In this article, we will talk about the things you must keep in mind before investing in tax-saving FDs. But first, let’s understand how a tax-saving FD works.
How Does a Tax Saving Fixed Deposit Work?
A 5-year tax-free fixed deposit will work in the same way as any other FD account. Here you invest a lump-sum amount for a fixed tenure of 5 years. This is among the safest investment options available as they are not affected by any unfavourable market conditions. Here your invested amount remains intact and earns a fixed interest. The tax-saving FD interest rates are more or less similar to the interest rates offered by other FDs. However, in tax-saving FDs, your invested amount is locked in for 5 years and you will not be able to make any premature withdrawals from such fixed deposits.
Now, let’s take a look at a few details that you must know before investing in tax-saving FDs.
15 Things to Keep in Mind Before Investing in Tax-Saving FDs
Tax-saving fixed deposits are available only for individuals and Hindu Undivided Families (HUFs).
You must invest a minimum amount in a tax-saving FD. This amount will vary from bank to bank.
The tax-saving FDs have a lock-in period of 5 years.
These FDs offer a nomination facility.
You will not be allowed to make premature withdrawals from such fixed deposits.
You will not be allowed to avail loans or overdraft facilities from such fixed deposits.
Tax-saving FDs allow you to avail income tax deductions under Section 80C of the Income Tax Act, 1961. This deduction is allowed for an investment of up to ₹1.5 lakh.
The tax-saving FD interest rates are fixed on the date of creation of the FDs and will remain the same throughout the tenure of the FD. This rate will vary from bank to bank.
The interest on tax-saving FDs is payable on a monthly or quarterly basis.
You can also choose to reinvest the interest income into the fixed deposit.
The interest earned from the tax-saving fixed deposits is taxable as per your income tax bracket.

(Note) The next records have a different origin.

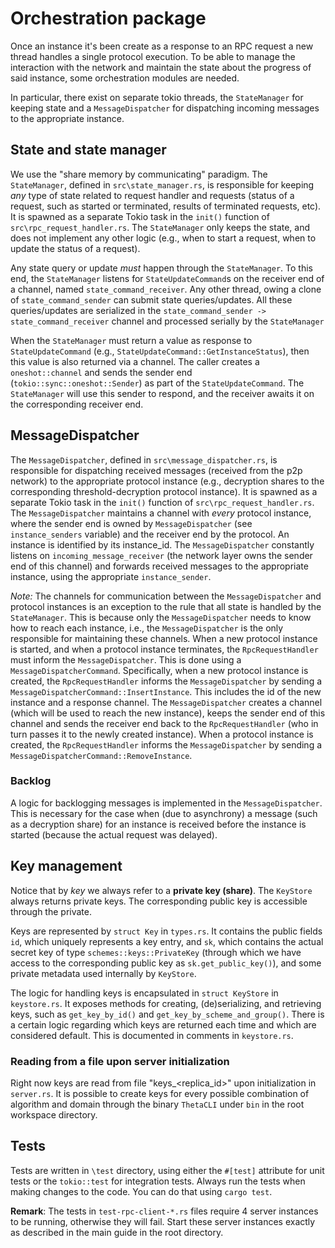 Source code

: # Orchestration package

Once an instance it's been create as a response to an RPC request a new thread handles a single protocol execution. To be able to manage the interaction with the network and maintain the state about the progress of said instance, some orchestration modules are needed. 

In particular, there exist on separate tokio threads, the `StateManager` for keeping state and a `MessageDispatcher` for dispatching incoming messages to the appropriate instance.

## State and state manager

We use the "share memory by communicating" paradigm.
The `StateManager`, defined in `src\state_manager.rs`, is responsible for keeping _any_ type of state related to request handler and requests (status of a request, such as started or terminated, results of terminated requests, etc).
It is spawned as a separate Tokio task in the `init()` function of `src\rpc_request_handler.rs`.
The `StateManager` only keeps the state, and does not implement any other logic (e.g., when to start a request, when to update the status of a request).

Any state query or update _must_ happen through the `StateManager`. To this end, the `StateManager` listens for
`StateUpdateCommand`s on the receiver end of a channel, named `state_command_receiver`. Any other thread, owing a clone
of `state_command_sender` can submit state queries/updates. All these queries/updates are serialized in the 
`state_command_sender -> state_command_receiver` channel and processed serially by the `StateManager`

When the `StateManager` must return a value as response to `StateUpdateCommand` (e.g., `StateUpdateCommand::GetInstanceStatus`),
then this value is also returned via a channel. The caller creates a `oneshot::channel` and
sends the sender end (`tokio::sync::oneshot::Sender`) as part of the `StateUpdateCommand`.
The `StateManager` will use this sender to respond, and the receiver awaits it on the corresponding receiver end.

## MessageDispatcher

The `MessageDispatcher`, defined in `src\message_dispatcher.rs`, is responsible for dispatching received messages (received from the p2p network) to the appropriate protocol instance (e.g., decryption shares to the corresponding threshold-decryption protocol instance).
It is spawned as a separate Tokio task in the `init()` function of `src\rpc_request_handler.rs`.
The `MessageDispatcher` maintains a channel with _every_ protocol instance, where the sender end is owned 
by `MessageDispatcher` (see `instance_senders` variable)
and the receiver end by the protocol. An instance is identified by its instance_id.
The `MessageDispatcher` constantly listens on `incoming_message_receiver` (the network layer owns the sender end
of this channel) and forwards received messages to the appropriate instance, using the appropriate `instance_sender`.

*Note:* The channels for communication between the `MessageDispatcher` and protocol instances is an exception to the rule
that all state is handled by the `StateManager`.
This is because only the `MessageDispatcher` needs to know how to reach each instance, i.e.,
the `MessageDispatcher` is the only responsible for maintaining these channels.
When a new protocol instance is started, and when a protocol instance terminates, the `RpcRequestHandler` must inform the `MessageDispatcher`. This is done using a `MessageDispatcherCommand`.
Specifically, when a new protocol instance is created, the `RpcRequestHandler` informs the `MessageDispatcher` by sending a `MessageDispatcherCommand::InsertInstance`. This includes the id of the new instance and a response channel.
The `MessageDispatcher` creates a channel (which will be used to reach the new instance), keeps the sender end of this
channel and sends the receiver end back to the `RpcRequestHandler` (who in turn passes it to the newly created instance).
When a protocol instance is created, the `RpcRequestHandler` informs the `MessageDispatcher` by sending a `MessageDispatcherCommand::RemoveInstance`.

### Backlog

A logic for backlogging messages is implemented in the `MessageDispatcher`.
This is necessary for the case when (due to asynchrony) a message (such as a decryption share) for an instance is received before
the instance is started (because the actual request was delayed).

## Key management

Notice that by *key* we always refer to a **private key (share)**. The `KeyStore` always returns private keys. The corresponding public key is accessible through the private.

Keys are represented by `struct Key` in `types.rs`.
It contains the public fields `id`, which uniquely represents a key entry, and `sk`, which contains the actual secret key
of type `schemes::keys::PrivateKey` (through which we have access to the corresponding public key as `sk.get_public_key()`), and some private metadata used internally by `KeyStore`.

The logic for handling keys is encapsulated in `struct KeyStore` in `keystore.rs`.
It exposes methods for creating, (de)serializing, and retrieving keys, such as `get_key_by_id()` and `get_key_by_scheme_and_group()`.
There is a certain logic regarding which keys are returned each time and which are considered default.
This is documented in comments in `keystore.rs`.

### Reading from a file upon server initialization

Right now keys are read from file "keys_<replica_id>" upon initialization in `server.rs`.
It is possible to create keys for every possible combination of algorithm and domain through the binary `ThetaCLI` under `bin` in the root workspace directory.

## Tests

Tests are written in `\test` directory, using either the `#[test]` attribute for unit tests or the `tokio::test` for integration tests.
Always run the tests when making changes to the code. You can do that using `cargo test`.

**Remark**: The tests in `test-rpc-client-*.rs` files require 4 server instances to be running, otherwise they will fail.
Start these server instances exactly as described in the main guide in the root directory. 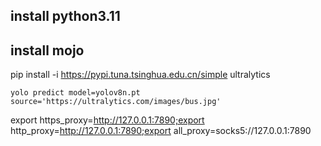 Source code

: ## install python3.11
## install mojo


pip install -i https://pypi.tuna.tsinghua.edu.cn/simple ultralytics

`yolo predict model=yolov8n.pt source='https://ultralytics.com/images/bus.jpg'`


export https_proxy=http://127.0.0.1:7890;export http_proxy=http://127.0.0.1:7890;export all_proxy=socks5://127.0.0.1:7890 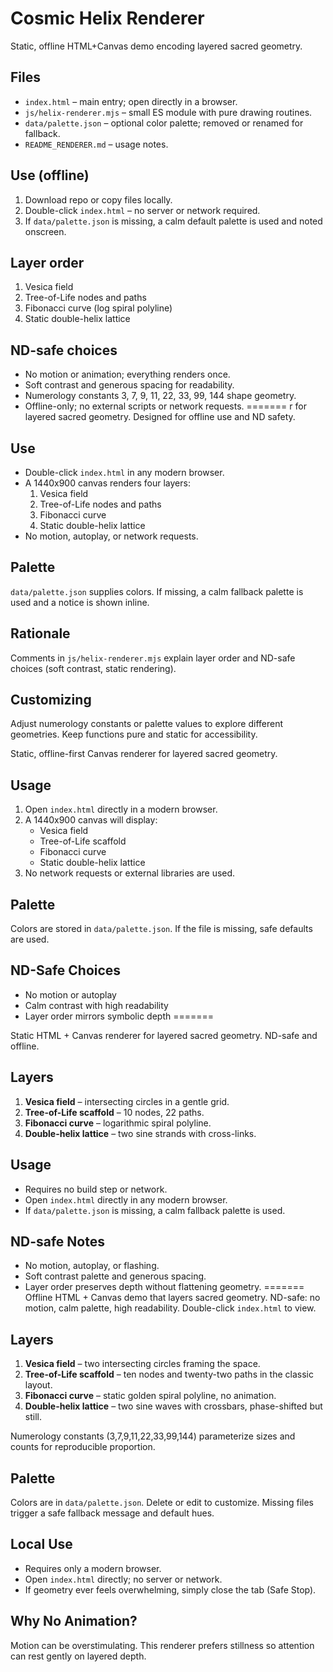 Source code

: # Cosmic Helix Renderer


Static, offline HTML+Canvas demo encoding layered sacred geometry.

## Files
- `index.html` – main entry; open directly in a browser.
- `js/helix-renderer.mjs` – small ES module with pure drawing routines.
- `data/palette.json` – optional color palette; removed or renamed for fallback.
- `README_RENDERER.md` – usage notes.

## Use (offline)
1. Download repo or copy files locally.
2. Double-click `index.html` – no server or network required.
3. If `data/palette.json` is missing, a calm default palette is used and noted onscreen.

## Layer order
1. Vesica field
2. Tree-of-Life nodes and paths
3. Fibonacci curve (log spiral polyline)
4. Static double-helix lattice

## ND-safe choices
- No motion or animation; everything renders once.
- Soft contrast and generous spacing for readability.
- Numerology constants 3, 7, 9, 11, 22, 33, 99, 144 shape geometry.
- Offline-only; no external scripts or network requests.
=======
r for layered sacred geometry. Designed for offline use and ND safety.

## Use
- Double-click `index.html` in any modern browser.
- A 1440x900 canvas renders four layers:
  1. Vesica field
  2. Tree-of-Life nodes and paths
  3. Fibonacci curve
  4. Static double-helix lattice
- No motion, autoplay, or network requests.

## Palette
`data/palette.json` supplies colors. If missing, a calm fallback palette is used and a notice is shown inline.

## Rationale
Comments in `js/helix-renderer.mjs` explain layer order and ND-safe choices (soft contrast, static rendering).

## Customizing
Adjust numerology constants or palette values to explore different geometries. Keep functions pure and static for accessibility.


Static, offline-first Canvas renderer for layered sacred geometry.

## Usage
1. Open `index.html` directly in a modern browser.
2. A 1440x900 canvas will display:
   - Vesica field
   - Tree-of-Life scaffold
   - Fibonacci curve
   - Static double-helix lattice
3. No network requests or external libraries are used.

## Palette
Colors are stored in `data/palette.json`. If the file is missing, safe defaults are used.

## ND-Safe Choices
- No motion or autoplay
- Calm contrast with high readability
- Layer order mirrors symbolic depth
=======

Static HTML + Canvas renderer for layered sacred geometry. ND-safe and offline.

## Layers
1. **Vesica field** – intersecting circles in a gentle grid.
2. **Tree-of-Life scaffold** – 10 nodes, 22 paths.
3. **Fibonacci curve** – logarithmic spiral polyline.
4. **Double-helix lattice** – two sine strands with cross-links.

## Usage
- Requires no build step or network.
- Open `index.html` directly in any modern browser.
- If `data/palette.json` is missing, a calm fallback palette is used.

## ND-safe Notes
- No motion, autoplay, or flashing.
- Soft contrast palette and generous spacing.
- Layer order preserves depth without flattening geometry.
 =======
Offline HTML + Canvas demo that layers sacred geometry. ND-safe: no motion, calm palette, high readability. Double-click `index.html` to view.

## Layers
1. **Vesica field** – two intersecting circles framing the space.
2. **Tree-of-Life scaffold** – ten nodes and twenty-two paths in the classic layout.
3. **Fibonacci curve** – static golden spiral polyline, no animation.
4. **Double-helix lattice** – two sine waves with crossbars, phase-shifted but still.

Numerology constants (3,7,9,11,22,33,99,144) parameterize sizes and counts for reproducible proportion.

## Palette
Colors are in `data/palette.json`. Delete or edit to customize. Missing files trigger a safe fallback message and default hues.

## Local Use
- Requires only a modern browser.
- Open `index.html` directly; no server or network.
- If geometry ever feels overwhelming, simply close the tab (Safe Stop).

## Why No Animation?
Motion can be overstimulating. This renderer prefers stillness so attention can rest gently on layered depth.



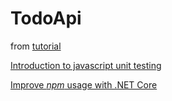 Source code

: # TodoApi
from [tutorial](https://docs.microsoft.com/en-us/aspnet/core/tutorials/first-web-api)

[Introduction to javascript unit testing](https://www.smashingmagazine.com/2012/06/introduction-to-javascript-unit-testing/)

[Improve *npm* usage with .NET Core](https://stackoverflow.com/a/37938373/41236)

They may also attract TDS under Section 194A of the Income Tax Act, 1961.
As per Section 80TTB of the Income Tax Act, Senior citizens can claim a tax deduction of up to ₹50,000 on the interest earned from tax-saving fixed deposits.
Tax-saving FDs can be opened in a single name or as a joint account.
If they are opened as a joint account, the tax benefits will be available only to the primary or first account holder.
Most banks offer higher tax-saving FD interest rates to senior citizens as compared to the interest rate offered to non-senior citizens for the same FD.
Final Word
If you are considering investing in a tax-saving FD, you can now make this investment online using the net banking feature. However, before you make your investment, check the tax-saving FD interest rates offered by various banks and their features. This will help you make an informed decision.